_INSTRUCTIONS FOR THE TASK_
Word for word, restate the lines from the top of the records below through the line with "- **Base Map**: The", both included, with no pictures in the result.

_LISTED ENTRIES_
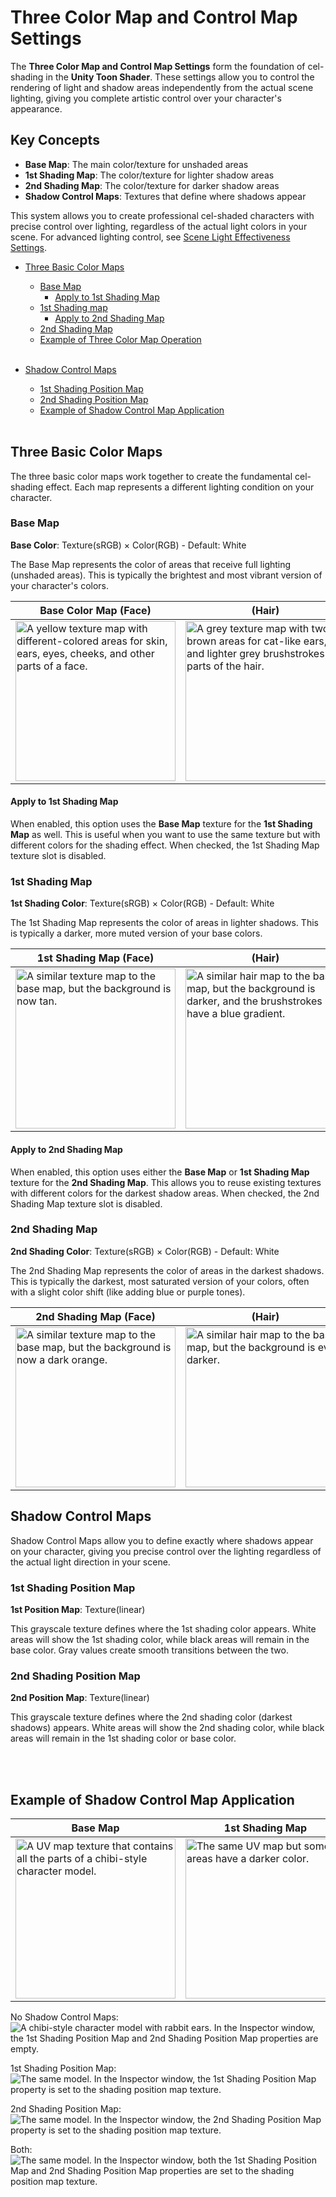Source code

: # Three Color Map and Control Map Settings

The **Three Color Map and Control Map Settings** form the foundation of cel-shading in the **Unity Toon Shader**. These settings allow you to control the rendering of light and shadow areas independently from the actual scene lighting, giving you complete artistic control over your character's appearance.

## Key Concepts

- **Base Map**: The main color/texture for unshaded areas
- **1st Shading Map**: The color/texture for lighter shadow areas  
- **2nd Shading Map**: The color/texture for darker shadow areas
- **Shadow Control Maps**: Textures that define where shadows appear

This system allows you to create professional cel-shaded characters with precise control over lighting, regardless of the actual light colors in your scene. For advanced lighting control, see [Scene Light Effectiveness Settings](SceneLight.md).

* [Three Basic Color Maps](#Three-basic-color-maps)
  * [Base Map](#base-map)
    * [Apply to 1st Shading Map](#apply-to-1st-shading-map)
  * [1st Shading map](#1st-shading-map)
    * [Apply to 2nd Shading Map](#apply-to-2nd-shading-map)
  * [2nd Shading Map](#2nd-shading-map)
  * [Example of Three Color Map Operation](#example-of-Three-color-map-operation) 
<br><br>


* [Shadow Control Maps](#shadow-control-maps)
  * [1st Shading Position Map](#1st-shading-map)
  * [2nd Shading Position Map](#2nd-shading-map)
  * [Example of Shadow Control Map Application](#example-of-shadow-control-map-application)
<br><br>

## Three Basic Color Maps

The three basic color maps work together to create the fundamental cel-shading effect. Each map represents a different lighting condition on your character.

### Base Map
**Base Color**: Texture(sRGB) × Color(RGB) - Default: White

The Base Map represents the color of areas that receive full lighting (unshaded areas). This is typically the brightest and most vibrant version of your character's colors. 

|  Base Color Map (Face) | (Hair) | Result  |
| ---- | ---- |---- |
| <img alt="A yellow texture map with different-colored areas for skin, ears, eyes, cheeks, and other parts of a face." src="images/yuko_face3_main.png" height="256">  | <img alt="A grey texture map with two brown areas for cat-like ears, and lighter grey brushstrokes for parts of the hair." src="images/yuko_hair.png" height="256"> |<img alt="A chibi-style face with yellow skin, grey hair, brown cat ears, large eyes, and rosy cheeks." src="images/YukoFace.png" height="256">  |


#### Apply to 1st Shading Map
When enabled, this option uses the **Base Map** texture for the **1st Shading Map** as well. This is useful when you want to use the same texture but with different colors for the shading effect. When checked, the 1st Shading Map texture slot is disabled.

### 1st Shading Map
**1st Shading Color**: Texture(sRGB) × Color(RGB) - Default: White

The 1st Shading Map represents the color of areas in lighter shadows. This is typically a darker, more muted version of your base colors.

|   **1st Shading Map** (Face) | (Hair) | Result  |
| ---- | ---- | ---- |
| <img alt="A similar texture map to the base map, but the background is now tan." src="images/yuko_face3_B.png" height="256">   | <img alt="A similar hair map to the base map, but the background is darker, and the brushstrokes have a blue gradient." src="images/yuko_hairB.png" height="256"> |<img alt="The chibi-style face, now with shadows at the bottom of the hair and face, and over the eyes." src="images/YukoFace1stShadingMap.png" height="256">  |


#### Apply to 2nd Shading Map
When enabled, this option uses either the **Base Map** or **1st Shading Map** texture for the **2nd Shading Map**. This allows you to reuse existing textures with different colors for the darkest shadow areas. When checked, the 2nd Shading Map texture slot is disabled.

### 2nd Shading Map
**2nd Shading Color**: Texture(sRGB) × Color(RGB) - Default: White

The 2nd Shading Map represents the color of areas in the darkest shadows. This is typically the darkest, most saturated version of your colors, often with a slight color shift (like adding blue or purple tones).

|  **2nd Shading Map** (Face)  | (Hair) | Result  |
| ---- | ---- | ---- |
| <img alt="A similar texture map to the base map, but the background is now a dark orange." src="images/yuko_face3_C.png" height="256">   | <img alt="A similar hair map to the base map, but the background is even darker." src="images/yuko_hairC.png" height="256"> |<img alt="The chibi-style face, now with darker shadows at the edges of the hair." src="images/YukoFace2ndShadingMap.png" height="256">  |


## Shadow Control Maps

Shadow Control Maps allow you to define exactly where shadows appear on your character, giving you precise control over the lighting regardless of the actual light direction in your scene.

### 1st Shading Position Map
**1st Position Map**: Texture(linear)

This grayscale texture defines where the 1st shading color appears. White areas will show the 1st shading color, while black areas will remain in the base color. Gray values create smooth transitions between the two.

### 2nd Shading Position Map  
**2nd Position Map**: Texture(linear)

This grayscale texture defines where the 2nd shading color (darkest shadows) appears. White areas will show the 2nd shading color, while black areas will remain in the 1st shading color or base color.


<br><br>
## Example of Shadow Control Map Application
| Base Map | 1st Shading Map | Shading Position Map |
| ---- | ---- | ---- |
| <img alt="A UV map texture that contains all the parts of a chibi-style character model." src="images/utc_all2_light.png" height="256"> |<img alt="The same UV map but some areas have a darker color." src="images/utc_all2_dark.png" height="256"> |<img alt="A mostly white texture, with 3 black hair shapes." src="images/utc_all2_offsetdark.png" height="256"> |

No Shadow Control Maps:
![A chibi-style character model with rabbit ears. In the Inspector window, the 1st Shading Position Map and 2nd Shading Position Map properties are empty.](images/ShadowControlMap0.png)

1st Shading Position Map:
![The same model. In the Inspector window, the 1st Shading Position Map property is set to the shading position map texture.](images/ShadowControlMap1.png)

2nd Shading Position Map:
![The same model. In the Inspector window, the 2nd Shading Position Map property is set to the shading position map texture.](images/ShadowControlMap2.png)

Both:
![The same model. In the Inspector window, both the 1st Shading Position Map and 2nd Shading Position Map properties are set to the shading position map texture. ](images/ShadowControlMap3.png)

_RESPONSE_
Source code

: # Three Color Map and Control Map Settings

The **Three Color Map and Control Map Settings** form the foundation of cel-shading in the **Unity Toon Shader**. These settings allow you to control the rendering of light and shadow areas independently from the actual scene lighting, giving you complete artistic control over your character's appearance.

## Key Concepts

- **Base Map**: The main color/texture for unshaded areas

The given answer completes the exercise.